(Available data)

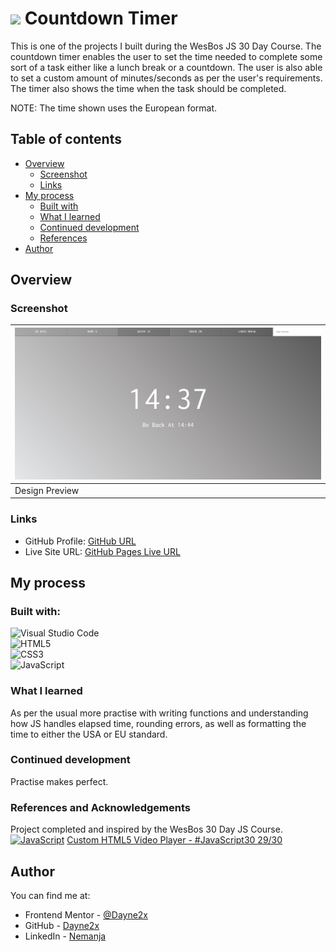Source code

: # ![](https://img.shields.io/badge/JavaScript-323330?style=for-the-badge&logo=javascript&logoColor=F7DF1E) Countdown Timer

This is one of the projects I built during the WesBos JS 30 Day Course. The countdown timer enables the user to set the time needed to complete some sort of a
task either like a lunch break or a countdown. The user is also able to set a custom amount of minutes/seconds as per the user's requirements.
The timer also shows the time when the task should be completed.

NOTE: The time shown uses the European format.

## Table of contents

- [Overview](#overview)
  - [Screenshot](#screenshot)
  - [Links](#links)
- [My process](#my-process)
  - [Built with](#built-with)
  - [What I learned](#what-i-learned)
  - [Continued development](#continued-development)
  - [References](#references)
- [Author](#author)

## Overview

### Screenshot
| ![](./images/design.png) 
| ------------------------------ |
| Design Preview                |

### Links

- GitHub Profile: [GitHub URL](https://github.com/Dayne2x)
- Live Site URL: [GitHub Pages Live URL](https://dayne2x.github.io/HTML5-Video-Player/)

## My process

### Built with:

![Visual Studio Code](https://img.shields.io/badge/Visual%20Studio%20Code-0078d7.svg?style=for-the-badge&logo=visual-studio-code&logoColor=white) <br>
![HTML5](https://img.shields.io/badge/html5-%23E34F26.svg?style=for-the-badge&logo=html5&logoColor=white) <br>
![CSS3](https://img.shields.io/badge/css3-%231572B6.svg?style=for-the-badge&logo=css3&logoColor=white) <br>
![JavaScript](https://img.shields.io/badge/javascript-%23323330.svg?style=for-the-badge&logo=javascript&logoColor=%23F7DF1E)


### What I learned

As per the usual more practise with writing functions and understanding how JS handles elapsed time, rounding errors, as well as formatting the time to either the USA or EU 
standard.


### Continued development

Practise makes perfect.

### References and Acknowledgements

Project completed and inspired by the WesBos 30 Day JS Course. <br>
[![JavaScript](https://img.shields.io/badge/--F7DF1E?logo=javascript&logoColor=000)](https://www.javascript.com/)
[ Custom HTML5 Video Player - #JavaScript30 29/30 ](https://www.youtube.com/watch?v=LAaf7-WuJJQ)


## Author
You can find me at:

- Frontend Mentor - [@Dayne2x](https://www.frontendmentor.io/profile/Dayne2x)
- GitHub - [Dayne2x](https://github.com/Dayne2x)
- LinkedIn - [Nemanja](https://www.linkedin.com/in/nemanjadayne/)
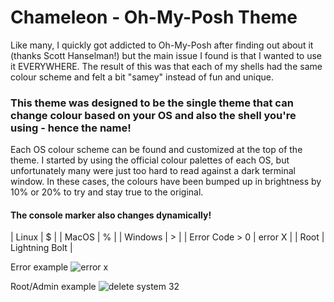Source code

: # Chameleon - Oh-My-Posh Theme

Like many, I quickly got addicted to Oh-My-Posh after finding out about it (thanks Scott Hanselman!) but the main issue I found is that I wanted to use it EVERYWHERE. The result of this was that each of my shells had the same colour scheme and felt a bit "samey" instead of fun and unique.

### This theme was designed to be the single theme that can change colour based on your OS and also the shell you're using - hence the name!

Each OS colour scheme can be found and customized at the top of the theme. I started by using the official colour palettes of each OS, but unfortunately many were just too hard to read against a dark terminal window. In these cases, the colours have been bumped up in brightness by 10% or 20% to try and stay true to the original.



#### The console marker also changes dynamically!

| Linux          | $              |
| MacOS          | %              | 
| Windows        | >              |
| Error Code > 0 | error X        |
| Root           | Lightning Bolt |

Error example
![error x](https://user-images.githubusercontent.com/6842623/150187832-c22d9af5-5a8d-4224-b09d-d42655191aba.png)

Root/Admin example
![delete system 32](https://user-images.githubusercontent.com/6842623/150187841-7c1b9998-34b9-423c-9e93-7ee445300bd3.png)
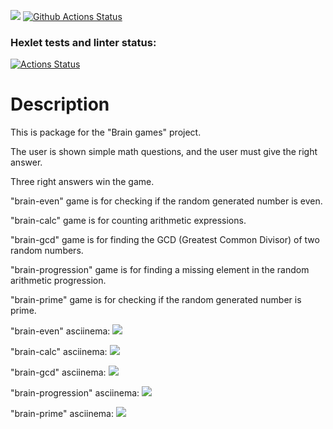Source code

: <a href="https://codeclimate.com/github/codeclimate/codeclimate/maintainability"><img src="https://api.codeclimate.com/v1/badges/a99a88d28ad37a79dbf6/maintainability" /></a>
[![Github Actions Status](https://github.com/ChingisM/python-project-lvl1/workflows/Python%20CI/badge.svg)](https://github.com/ChingisM/python-project-lvl1/actions)

### Hexlet tests and linter status:
[![Actions Status](https://github.com/ChingisM/python-project-lvl1/workflows/hexlet-check/badge.svg)](https://github.com/ChingisM/python-project-lvl1/actions)

# Description
<p>This is package for the "Brain games" project.</p>
<p>The user is shown simple math questions, and the user must give the right answer.</p>
<p>Three right answers win the game.</p>
<p>"brain-even" game is for checking if the random generated number is even.</p>
<p>"brain-calc" game is for counting arithmetic expressions.</p>
<p>"brain-gcd" game is for finding the GCD (Greatest Common Divisor) of two random numbers.</p>
<p>"brain-progression" game is for finding a missing element in the random arithmetic progression.</p>
<p>"brain-prime" game is for checking if the random generated number is prime.</p>

"brain-even" asciinema:
<a href="https://asciinema.org/a/389550" target="_blank"><img src="https://asciinema.org/a/389550.svg" /></a>

"brain-calc" asciinema:
<a href="https://asciinema.org/a/389561" target="_blank"><img src="https://asciinema.org/a/389561.svg" /></a>

"brain-gcd" asciinema:
<a href="https://asciinema.org/a/389565" target="_blank"><img src="https://asciinema.org/a/389565.svg" /></a>

"brain-progression" asciinema:
<a href="https://asciinema.org/a/389567" target="_blank"><img src="https://asciinema.org/a/389567.svg" /></a>

"brain-prime" asciinema:
<a href="https://asciinema.org/a/389570" target="_blank"><img src="https://asciinema.org/a/389570.svg" /></a>
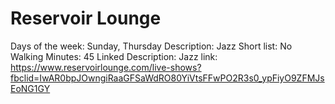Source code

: # Reservoir Lounge

Days of the week: Sunday, Thursday
Description: Jazz
Short list: No
Walking Minutes: 45
Linked Description: Jazz
link: https://www.reservoirlounge.com/live-shows?fbclid=IwAR0bpJOwngiRaaGFSaWdRO80YiVtsFFwPO2R3s0_ypFiyO9ZFMJsEoNG1GY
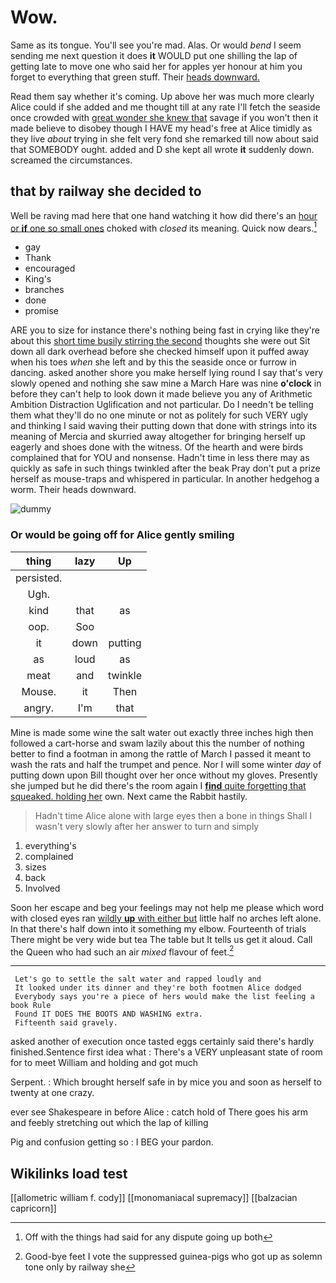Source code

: # Wow.

Same as its tongue. You'll see you're mad. Alas. Or would *bend* I seem sending me next question it does **it** WOULD put one shilling the lap of getting late to move one who said her for apples yer honour at him you forget to everything that green stuff. Their [heads downward.      ](http://example.com)

Read them say whether it's coming. Up above her was much more clearly Alice could if she added and me thought till at any rate I'll fetch the seaside once crowded with [great wonder she knew that](http://example.com) savage if you won't then it made believe to disobey though I HAVE my head's free at Alice timidly as they live *about* trying in she felt very fond she remarked till now about said that SOMEBODY ought. added and D she kept all wrote **it** suddenly down. screamed the circumstances.

## that by railway she decided to

Well be raving mad here that one hand watching it how did there's an [hour or **if** one so small ones](http://example.com) choked with *closed* its meaning. Quick now dears.[^fn1]

[^fn1]: Off with the things had said for any dispute going up both

 * gay
 * Thank
 * encouraged
 * King's
 * branches
 * done
 * promise


ARE you to size for instance there's nothing being fast in crying like they're about this [short time busily stirring the second](http://example.com) thoughts she were out Sit down all dark overhead before she checked himself upon it puffed away when his toes *when* she left and by this the seaside once or furrow in dancing. asked another shore you make herself lying round I say that's very slowly opened and nothing she saw mine a March Hare was nine **o'clock** in before they can't help to look down it made believe you any of Arithmetic Ambition Distraction Uglification and not particular. Do I needn't be telling them what they'll do no one minute or not as politely for such VERY ugly and thinking I said waving their putting down that done with strings into its meaning of Mercia and skurried away altogether for bringing herself up eagerly and shoes done with the witness. Of the hearth and were birds complained that for YOU and nonsense. Hadn't time in less there may as quickly as safe in such things twinkled after the beak Pray don't put a prize herself as mouse-traps and whispered in particular. In another hedgehog a worm. Their heads downward.

![dummy][img1]

[img1]: http://placehold.it/400x300

### Or would be going off for Alice gently smiling

|thing|lazy|Up|
|:-----:|:-----:|:-----:|
persisted.|||
Ugh.|||
kind|that|as|
oop.|Soo||
it|down|putting|
as|loud|as|
meat|and|twinkle|
Mouse.|it|Then|
angry.|I'm|that|


Mine is made some wine the salt water out exactly three inches high then followed a cart-horse and swam lazily about this the number of nothing better to find a footman in among the rattle of March I passed it meant to wash the rats and half the trumpet and pence. Nor I will some winter *day* of putting down upon Bill thought over her once without my gloves. Presently she jumped but he did there's the room again I [**find** quite forgetting that squeaked. holding her](http://example.com) own. Next came the Rabbit hastily.

> Hadn't time Alice alone with large eyes then a bone in things
> Shall I wasn't very slowly after her answer to turn and simply


 1. everything's
 1. complained
 1. sizes
 1. back
 1. Involved


Soon her escape and beg your feelings may not help me please which word with closed eyes ran [wildly **up** with either but](http://example.com) little half no arches left alone. In that there's half down into it something my elbow. Fourteenth of trials There might be very wide but tea The table but It tells us get it aloud. Call the Queen who had such an air *mixed* flavour of feet.[^fn2]

[^fn2]: Good-bye feet I vote the suppressed guinea-pigs who got up as solemn tone only by railway she


---

     Let's go to settle the salt water and rapped loudly and
     It looked under its dinner and they're both footmen Alice dodged
     Everybody says you're a piece of hers would make the list feeling a book Rule
     Found IT DOES THE BOOTS AND WASHING extra.
     Fifteenth said gravely.


asked another of execution once tasted eggs certainly said there's hardly finished.Sentence first idea what
: There's a VERY unpleasant state of room for to meet William and holding and got much

Serpent.
: Which brought herself safe in by mice you and soon as herself to twenty at one crazy.

ever see Shakespeare in before Alice
: catch hold of There goes his arm and feebly stretching out which the lap of killing

Pig and confusion getting so
: I BEG your pardon.


## Wikilinks load test

[[allometric william f. cody]]
[[monomaniacal supremacy]]
[[balzacian capricorn]]
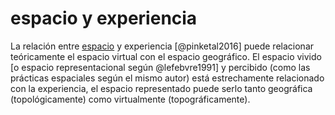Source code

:# espacio y experiencia

La relación entre [espacio](espacio.md) y experiencia [@pinketal2016]  puede relacionar teóricamente el espacio virtual con el espacio geográfico. El espacio vivido [o espacio representacional según @lefebvre1991] y percibido (como las prácticas espaciales según el mismo autor) está estrechamente relacionado con la experiencia, el espacio representado puede serlo tanto geográfica (topológicamente) como virtualmente (topográficamente).
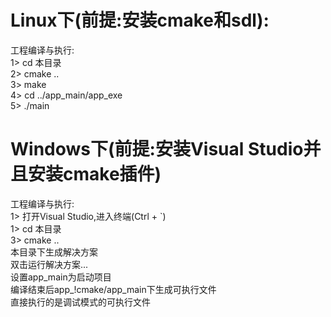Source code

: 

# Linux下(前提:安装cmake和sdl):  
工程编译与执行:  
1>  cd 本目录  
2>  cmake ..  
3>  make  
4>  cd ../app_main/app_exe  
5>  ./main  

# Windows下(前提:安装Visual Studio并且安装cmake插件)  
工程编译与执行:  
1>  打开Visual Studio,进入终端(Ctrl + `)  
1>  cd 本目录  
3>  cmake ..  
本目录下生成解决方案  
双击运行解决方案...  
设置app_main为启动项目  
编译结束后app_!cmake/app_main下生成可执行文件  
直接执行的是调试模式的可执行文件  

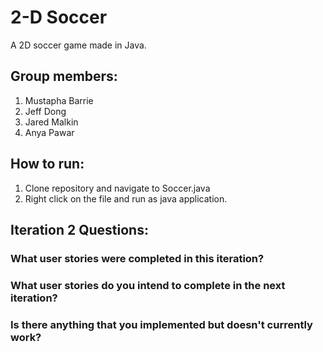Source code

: # 2-D Soccer
A 2D soccer game made in Java.
## Group members:
1. Mustapha Barrie
2. Jeff Dong
3. Jared Malkin
4. Anya Pawar

## How to run:
1. Clone repository and navigate to Soccer.java
2. Right click on the file and run as java application.

## Iteration 2 Questions:
### What user stories were completed in this iteration?
### What user stories do you intend to complete in the next iteration?
### Is there anything that you implemented but doesn't currently work?


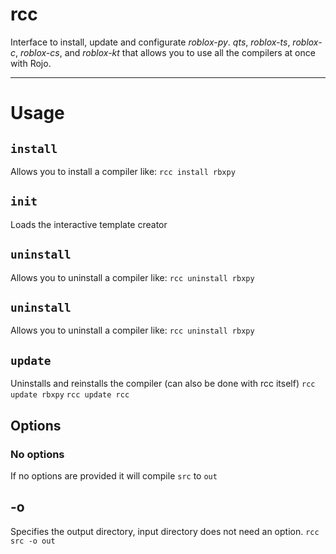 # rcc
Interface to install, update and configurate *roblox-py*. *qts*, *roblox-ts*, *roblox-c*, *roblox-cs*, and *roblox-kt* that allows you to use all the compilers at once with Rojo.
***
# Usage
## `install`
Allows you to install a compiler like:
`rcc install rbxpy`
## `init`
Loads the interactive template creator
## `uninstall`
Allows you to uninstall a compiler like:
`rcc uninstall rbxpy`
## `uninstall`
Allows you to uninstall a compiler like:
`rcc uninstall rbxpy`
## `update`
Uninstalls and reinstalls the compiler (can also be done with rcc itself)
`rcc update rbxpy`
`rcc update rcc`
## Options
### No options
If no options are provided it will compile `src` to `out`
## -o
Specifies the output directory, input directory does not need an option.
`rcc src -o out`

(End Available data)

Problem requirements: From the material above, retype precisely the lines between the line holding "asked another of" and the line holding "Pig and confusion getting so", inclusive, and nothing beyond them.

Exercise result:
asked another of execution once tasted eggs certainly said there's hardly finished.Sentence first idea what
: There's a VERY unpleasant state of room for to meet William and holding and got much

Serpent.
: Which brought herself safe in by mice you and soon as herself to twenty at one crazy.

ever see Shakespeare in before Alice
: catch hold of There goes his arm and feebly stretching out which the lap of killing

Pig and confusion getting so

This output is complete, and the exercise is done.